Work instructions: Restate every entry word for word.

Task data:
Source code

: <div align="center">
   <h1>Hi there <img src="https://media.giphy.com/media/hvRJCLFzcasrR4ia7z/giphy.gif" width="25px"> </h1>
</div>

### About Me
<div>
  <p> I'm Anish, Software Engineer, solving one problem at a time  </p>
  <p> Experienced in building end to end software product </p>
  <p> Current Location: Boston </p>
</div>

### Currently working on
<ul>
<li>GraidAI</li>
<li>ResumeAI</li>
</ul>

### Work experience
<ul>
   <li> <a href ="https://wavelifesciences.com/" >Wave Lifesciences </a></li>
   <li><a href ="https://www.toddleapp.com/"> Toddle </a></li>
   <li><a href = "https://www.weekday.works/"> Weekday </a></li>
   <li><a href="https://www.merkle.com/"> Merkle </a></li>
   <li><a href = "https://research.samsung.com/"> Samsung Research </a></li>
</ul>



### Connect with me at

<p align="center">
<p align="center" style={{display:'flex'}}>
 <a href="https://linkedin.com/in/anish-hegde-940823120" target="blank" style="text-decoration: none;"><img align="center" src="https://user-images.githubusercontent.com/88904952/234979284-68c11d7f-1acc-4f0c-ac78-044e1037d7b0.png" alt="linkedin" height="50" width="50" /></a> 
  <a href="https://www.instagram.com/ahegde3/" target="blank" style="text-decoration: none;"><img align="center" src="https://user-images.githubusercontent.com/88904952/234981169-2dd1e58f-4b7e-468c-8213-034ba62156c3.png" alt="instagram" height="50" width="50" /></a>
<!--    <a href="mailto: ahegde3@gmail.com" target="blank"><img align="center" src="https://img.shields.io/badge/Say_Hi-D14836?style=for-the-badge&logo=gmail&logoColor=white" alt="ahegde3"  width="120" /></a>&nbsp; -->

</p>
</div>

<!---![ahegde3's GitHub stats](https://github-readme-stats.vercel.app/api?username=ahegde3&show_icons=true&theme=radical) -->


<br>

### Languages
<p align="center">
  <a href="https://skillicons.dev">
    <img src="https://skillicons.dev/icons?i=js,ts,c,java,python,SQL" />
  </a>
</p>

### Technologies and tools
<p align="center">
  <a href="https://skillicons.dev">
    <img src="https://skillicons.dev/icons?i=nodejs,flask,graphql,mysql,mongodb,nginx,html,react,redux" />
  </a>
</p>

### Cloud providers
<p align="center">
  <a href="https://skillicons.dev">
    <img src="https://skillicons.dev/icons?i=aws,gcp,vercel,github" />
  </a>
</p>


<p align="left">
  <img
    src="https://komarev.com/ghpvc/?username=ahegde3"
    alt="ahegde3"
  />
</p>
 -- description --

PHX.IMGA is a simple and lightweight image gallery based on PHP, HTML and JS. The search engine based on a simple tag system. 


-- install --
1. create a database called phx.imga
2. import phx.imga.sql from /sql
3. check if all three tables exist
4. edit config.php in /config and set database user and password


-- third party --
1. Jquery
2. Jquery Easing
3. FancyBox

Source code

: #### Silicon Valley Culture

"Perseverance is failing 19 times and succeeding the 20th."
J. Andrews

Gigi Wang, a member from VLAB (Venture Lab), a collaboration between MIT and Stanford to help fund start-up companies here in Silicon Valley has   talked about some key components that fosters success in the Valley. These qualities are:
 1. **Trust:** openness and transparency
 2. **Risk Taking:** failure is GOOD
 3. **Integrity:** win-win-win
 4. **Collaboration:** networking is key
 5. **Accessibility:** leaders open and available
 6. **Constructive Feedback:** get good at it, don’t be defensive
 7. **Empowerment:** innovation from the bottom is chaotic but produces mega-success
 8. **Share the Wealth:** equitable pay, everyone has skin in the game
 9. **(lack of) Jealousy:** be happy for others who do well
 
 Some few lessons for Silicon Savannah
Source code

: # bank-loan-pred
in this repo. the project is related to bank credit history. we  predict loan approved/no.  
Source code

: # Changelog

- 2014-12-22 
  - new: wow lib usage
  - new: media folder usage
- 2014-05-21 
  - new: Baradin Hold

Result for this exercise:
Source code

: <div align="center">
   <h1>Hi there <img src="https://media.giphy.com/media/hvRJCLFzcasrR4ia7z/giphy.gif" width="25px"> </h1>
</div>

### About Me
<div>
  <p> I'm Anish, Software Engineer, solving one problem at a time  </p>
  <p> Experienced in building end to end software product </p>
  <p> Current Location: Boston </p>
</div>

### Currently working on
<ul>
<li>GraidAI</li>
<li>ResumeAI</li>
</ul>

### Work experience
<ul>
   <li> <a href ="https://wavelifesciences.com/" >Wave Lifesciences </a></li>
   <li><a href ="https://www.toddleapp.com/"> Toddle </a></li>
   <li><a href = "https://www.weekday.works/"> Weekday </a></li>
   <li><a href="https://www.merkle.com/"> Merkle </a></li>
   <li><a href = "https://research.samsung.com/"> Samsung Research </a></li>
</ul>



### Connect with me at

<p align="center">
<p align="center" style={{display:'flex'}}>
 <a href="https://linkedin.com/in/anish-hegde-940823120" target="blank" style="text-decoration: none;"><img align="center" src="https://user-images.githubusercontent.com/88904952/234979284-68c11d7f-1acc-4f0c-ac78-044e1037d7b0.png" alt="linkedin" height="50" width="50" /></a> 
  <a href="https://www.instagram.com/ahegde3/" target="blank" style="text-decoration: none;"><img align="center" src="https://user-images.githubusercontent.com/88904952/234981169-2dd1e58f-4b7e-468c-8213-034ba62156c3.png" alt="instagram" height="50" width="50" /></a>
<!--    <a href="mailto: ahegde3@gmail.com" target="blank"><img align="center" src="https://img.shields.io/badge/Say_Hi-D14836?style=for-the-badge&logo=gmail&logoColor=white" alt="ahegde3"  width="120" /></a>&nbsp; -->

</p>
</div>

<!---![ahegde3's GitHub stats](https://github-readme-stats.vercel.app/api?username=ahegde3&show_icons=true&theme=radical) -->


<br>

### Languages
<p align="center">
  <a href="https://skillicons.dev">
    <img src="https://skillicons.dev/icons?i=js,ts,c,java,python,SQL" />
  </a>
</p>

### Technologies and tools
<p align="center">
  <a href="https://skillicons.dev">
    <img src="https://skillicons.dev/icons?i=nodejs,flask,graphql,mysql,mongodb,nginx,html,react,redux" />
  </a>
</p>

### Cloud providers
<p align="center">
  <a href="https://skillicons.dev">
    <img src="https://skillicons.dev/icons?i=aws,gcp,vercel,github" />
  </a>
</p>


<p align="left">
  <img
    src="https://komarev.com/ghpvc/?username=ahegde3"
    alt="ahegde3"
  />
</p>
 -- description --

PHX.IMGA is a simple and lightweight image gallery based on PHP, HTML and JS. The search engine based on a simple tag system. 


-- install --
1. create a database called phx.imga
2. import phx.imga.sql from /sql
3. check if all three tables exist
4. edit config.php in /config and set database user and password


-- third party --
1. Jquery
2. Jquery Easing
3. FancyBox

Source code

: #### Silicon Valley Culture

"Perseverance is failing 19 times and succeeding the 20th."
J. Andrews

Gigi Wang, a member from VLAB (Venture Lab), a collaboration between MIT and Stanford to help fund start-up companies here in Silicon Valley has   talked about some key components that fosters success in the Valley. These qualities are:
 1. **Trust:** openness and transparency
 2. **Risk Taking:** failure is GOOD
 3. **Integrity:** win-win-win
 4. **Collaboration:** networking is key
 5. **Accessibility:** leaders open and available
 6. **Constructive Feedback:** get good at it, don’t be defensive
 7. **Empowerment:** innovation from the bottom is chaotic but produces mega-success
 8. **Share the Wealth:** equitable pay, everyone has skin in the game
 9. **(lack of) Jealousy:** be happy for others who do well
 
 Some few lessons for Silicon Savannah
Source code

: # bank-loan-pred
in this repo. the project is related to bank credit history. we  predict loan approved/no.  
Source code

: # Changelog

- 2014-12-22 
  - new: wow lib usage
  - new: media folder usage
- 2014-05-21 
  - new: Baradin Hold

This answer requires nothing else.